In the listing that follows, the lines starting at the one containing "This project analyzes" and ending at the one containing "- Can I calculate a" are to be returned exactly, both boundary lines included, and no others.
Data for this exercise START
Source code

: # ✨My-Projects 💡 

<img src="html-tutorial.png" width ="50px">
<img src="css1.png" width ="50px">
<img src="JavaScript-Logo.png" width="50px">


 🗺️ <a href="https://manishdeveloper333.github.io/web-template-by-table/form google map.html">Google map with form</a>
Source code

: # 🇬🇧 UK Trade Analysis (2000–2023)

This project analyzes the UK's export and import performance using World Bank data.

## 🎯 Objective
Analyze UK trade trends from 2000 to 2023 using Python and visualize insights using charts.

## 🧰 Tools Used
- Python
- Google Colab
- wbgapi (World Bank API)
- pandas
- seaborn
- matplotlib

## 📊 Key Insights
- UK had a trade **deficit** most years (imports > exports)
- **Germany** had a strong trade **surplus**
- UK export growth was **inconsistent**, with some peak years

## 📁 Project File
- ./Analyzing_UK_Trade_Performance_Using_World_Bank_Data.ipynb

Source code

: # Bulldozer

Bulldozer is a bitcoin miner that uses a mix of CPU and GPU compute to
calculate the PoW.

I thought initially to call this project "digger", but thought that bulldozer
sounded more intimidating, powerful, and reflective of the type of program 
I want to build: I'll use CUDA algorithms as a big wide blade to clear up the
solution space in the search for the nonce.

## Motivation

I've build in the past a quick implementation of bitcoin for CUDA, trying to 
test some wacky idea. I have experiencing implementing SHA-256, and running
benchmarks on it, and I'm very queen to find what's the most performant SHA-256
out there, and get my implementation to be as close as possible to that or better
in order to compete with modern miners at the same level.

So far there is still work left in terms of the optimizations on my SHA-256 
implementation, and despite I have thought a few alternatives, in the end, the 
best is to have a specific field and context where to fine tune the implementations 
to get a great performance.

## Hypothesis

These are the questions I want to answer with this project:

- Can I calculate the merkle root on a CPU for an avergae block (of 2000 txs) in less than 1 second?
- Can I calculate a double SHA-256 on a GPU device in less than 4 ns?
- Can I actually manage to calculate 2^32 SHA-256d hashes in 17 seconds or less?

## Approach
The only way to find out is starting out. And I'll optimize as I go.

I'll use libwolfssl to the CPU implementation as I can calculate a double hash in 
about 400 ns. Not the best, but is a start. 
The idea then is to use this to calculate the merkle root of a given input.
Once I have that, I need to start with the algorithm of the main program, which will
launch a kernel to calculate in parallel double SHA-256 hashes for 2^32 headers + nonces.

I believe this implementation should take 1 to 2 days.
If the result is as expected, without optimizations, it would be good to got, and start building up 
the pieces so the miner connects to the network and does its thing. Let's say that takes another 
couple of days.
Data for this exercise END
**Expected answer:**
This project analyzes the UK's export and import performance using World Bank data.

## 🎯 Objective
Analyze UK trade trends from 2000 to 2023 using Python and visualize insights using charts.

## 🧰 Tools Used
- Python
- Google Colab
- wbgapi (World Bank API)
- pandas
- seaborn
- matplotlib

## 📊 Key Insights
- UK had a trade **deficit** most years (imports > exports)
- **Germany** had a strong trade **surplus**
- UK export growth was **inconsistent**, with some peak years

## 📁 Project File
- ./Analyzing_UK_Trade_Performance_Using_World_Bank_Data.ipynb

Source code

: # Bulldozer

Bulldozer is a bitcoin miner that uses a mix of CPU and GPU compute to
calculate the PoW.

I thought initially to call this project "digger", but thought that bulldozer
sounded more intimidating, powerful, and reflective of the type of program 
I want to build: I'll use CUDA algorithms as a big wide blade to clear up the
solution space in the search for the nonce.

## Motivation

I've build in the past a quick implementation of bitcoin for CUDA, trying to 
test some wacky idea. I have experiencing implementing SHA-256, and running
benchmarks on it, and I'm very queen to find what's the most performant SHA-256
out there, and get my implementation to be as close as possible to that or better
in order to compete with modern miners at the same level.

So far there is still work left in terms of the optimizations on my SHA-256 
implementation, and despite I have thought a few alternatives, in the end, the 
best is to have a specific field and context where to fine tune the implementations 
to get a great performance.

## Hypothesis

These are the questions I want to answer with this project:

- Can I calculate the merkle root on a CPU for an avergae block (of 2000 txs) in less than 1 second?
- Can I calculate a double SHA-256 on a GPU device in less than 4 ns?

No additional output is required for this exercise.